--- PROVIDED MATERIAL ---
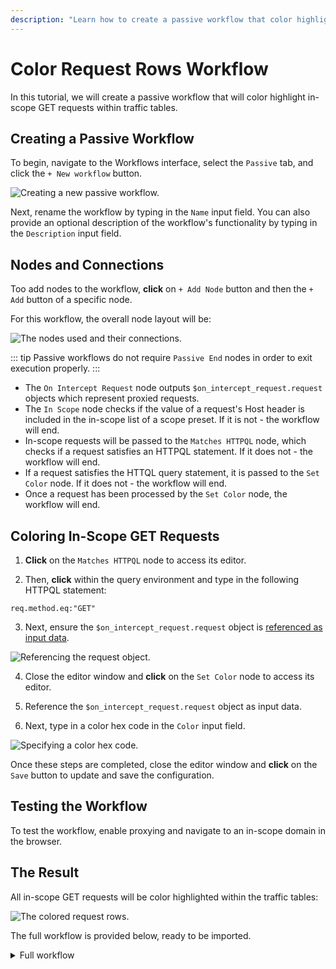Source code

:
 ```yaml
---
description: "Learn how to create a passive workflow that color highlights in-scope GET requests in Caido traffic tables for visual identification."
---
```


# Color Request Rows Workflow

In this tutorial, we will create a passive workflow that will color highlight in-scope GET requests within traffic tables.

## Creating a Passive Workflow

To begin, navigate to the Workflows interface, select the `Passive` tab, and click the `+ New workflow` button.

<img alt="Creating a new passive workflow." src="/_images/new_passive_workflow.png" center>

Next, rename the workflow by typing in the `Name` input field. You can also provide an optional description of the workflow's functionality by typing in the `Description` input field.

## Nodes and Connections

Too add nodes to the workflow, **click** on `+ Add Node` button and then the `+ Add` button of a specific node.

For this workflow, the overall node layout will be:

<img alt="The nodes used and their connections." src="/_images/color_requests_nodes.png" center>

::: tip
Passive workflows do not require `Passive End` nodes in order to exit execution properly.
:::

- The `On Intercept Request` node outputs `$on_intercept_request.request` objects which represent proxied requests.
- The `In Scope` node checks if the value of a request's Host header is included in the in-scope list of a scope preset. If it is not - the workflow will end.
- In-scope requests will be passed to the `Matches HTTPQL` node, which checks if a request satisfies an HTTPQL statement. If it does not - the workflow will end.
- If a request satisfies the HTTQL query statement, it is passed to the `Set Color` node. If it does not - the workflow will end.
- Once a request has been processed by the `Set Color` node, the workflow will end.

## Coloring In-Scope GET Requests

1. **Click** on the `Matches HTTPQL` node to access its editor.

2. Then, **click** within the query environment and type in the following HTTPQL statement:

```httpql
req.method.eq:"GET"
```

3. Next, ensure the `$on_intercept_request.request` object is [referenced as input data](/guides/workflows_references.md).

<img alt="Referencing the request object." src="/_images/workflows_reference_request.png" center>

4. Close the editor window and **click** on the `Set Color` node to access its editor.

5. Reference the `$on_intercept_request.request` object as input data.

6. Next, type in a color hex code in the `Color` input field.

<img alt="Specifying a color hex code." src="/_images/color_requests_hex_code.png" center>

Once these steps are completed, close the editor window and **click** on the `Save` button to update and save the configuration.

## Testing the Workflow

To test the workflow, enable proxying and navigate to an in-scope domain in the browser.

## The Result

All in-scope GET requests will be color highlighted within the traffic tables:

<img alt="The colored request rows." src="/_images/color_requests_result.png" center/>

The full workflow is provided below, ready to be imported.

<details>
<summary>Full workflow</summary>

``` json
{
  "description": "In-scope GET request rows in traffic tables are highlighted in blue.",
  "edition": 2,
  "graph": {
    "edges": [
      {
        "source": {
          "exec_alias": "exec",
          "node_id": 0
        },
        "target": {
          "exec_alias": "exec",
          "node_id": 2
        }
      },
      {
        "source": {
          "exec_alias": "true",
          "node_id": 2
        },
        "target": {
          "exec_alias": "exec",
          "node_id": 3
        }
      },
      {
        "source": {
          "exec_alias": "false",
          "node_id": 3
        },
        "target": {
          "exec_alias": "exec",
          "node_id": 1
        }
      },
      {
        "source": {
          "exec_alias": "true",
          "node_id": 3
        },
        "target": {
          "exec_alias": "exec",
          "node_id": 6
        }
      },
      {
        "source": {
          "exec_alias": "exec",
          "node_id": 6
        },
        "target": {
          "exec_alias": "exec",
          "node_id": 5
        }
      },
      {
        "source": {
          "exec_alias": "false",
          "node_id": 2
        },
        "target": {
          "exec_alias": "exec",
          "node_id": 7
        }
      }
    ],
    "nodes": [
      {
        "alias": "on_intercept_request",
        "definition_id": "caido/on-intercept-request",
        "display": {
          "x": -200,
          "y": -10
        },
        "id": 0,
        "inputs": [],
        "name": "On intercept request",
        "version": "0.1.0"
      },
      {
        "alias": "passive_end",
        "definition_id": "caido/passive-end",
        "display": {
          "x": 450,
          "y": 80
        },
        "id": 1,
        "inputs": [],
        "name": "Passive End 1",
        "version": "0.1.0"
      },
      {
        "alias": "in_scope",
        "definition_id": "caido/in-scope",
        "display": {
          "x": 10,
          "y": 0
        },
        "id": 2,
        "inputs": [
          {
            "alias": "request",
            "value": {
              "data": "$on_intercept_request.request",
              "kind": "ref"
            }
          }
        ],
        "name": "In Scope",
        "version": "0.1.0"
      },
      {
        "alias": "matches_httpql",
        "definition_id": "caido/httpql-matches",
        "display": {
          "x": 230,
          "y": -10
        },
        "id": 3,
        "inputs": [
          {
            "alias": "query",
            "value": {
              "data": "req.method.eq:\"GET\"",
              "kind": "string"
            }
          },
          {
            "alias": "request",
            "value": {
              "data": "$on_intercept_request.request",
              "kind": "ref"
            }
          }
        ],
        "name": "Matches HTTPQL",
        "version": "0.2.0"
      },
      {
        "alias": "passive_end_1",
        "definition_id": "caido/passive-end",
        "display": {
          "x": 660,
          "y": -90
        },
        "id": 5,
        "inputs": [],
        "name": "Passive End 2",
        "version": "0.1.0"
      },
      {
        "alias": "set_color",
        "definition_id": "caido/color-set",
        "display": {
          "x": 450,
          "y": -90
        },
        "id": 6,
        "inputs": [
          {
            "alias": "color",
            "value": {
              "data": "#185A6C",
              "kind": "string"
            }
          },
          {
            "alias": "request",
            "value": {
              "data": "$on_intercept_request.request",
              "kind": "ref"
            }
          }
        ],
        "name": "Set Color",
        "version": "0.1.0"
      },
      {
        "alias": "passive_end_2",
        "definition_id": "caido/passive-end",
        "display": {
          "x": 230,
          "y": 80
        },
        "id": 7,
        "inputs": [],
        "name": "Passive End",
        "version": "0.1.0"
      }
    ]
  },
  "id": "bbf38766-0f9d-45af-a823-f230b9134606",
  "kind": "passive",
  "name": "Color In-Scope GET Requests"
}
```

</details>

--- EXERCISE DESCRIPTION ---
In how many lines of the material above does the word "tables" appear? Reply with the number only.

--- ANSWER SPACE ---
4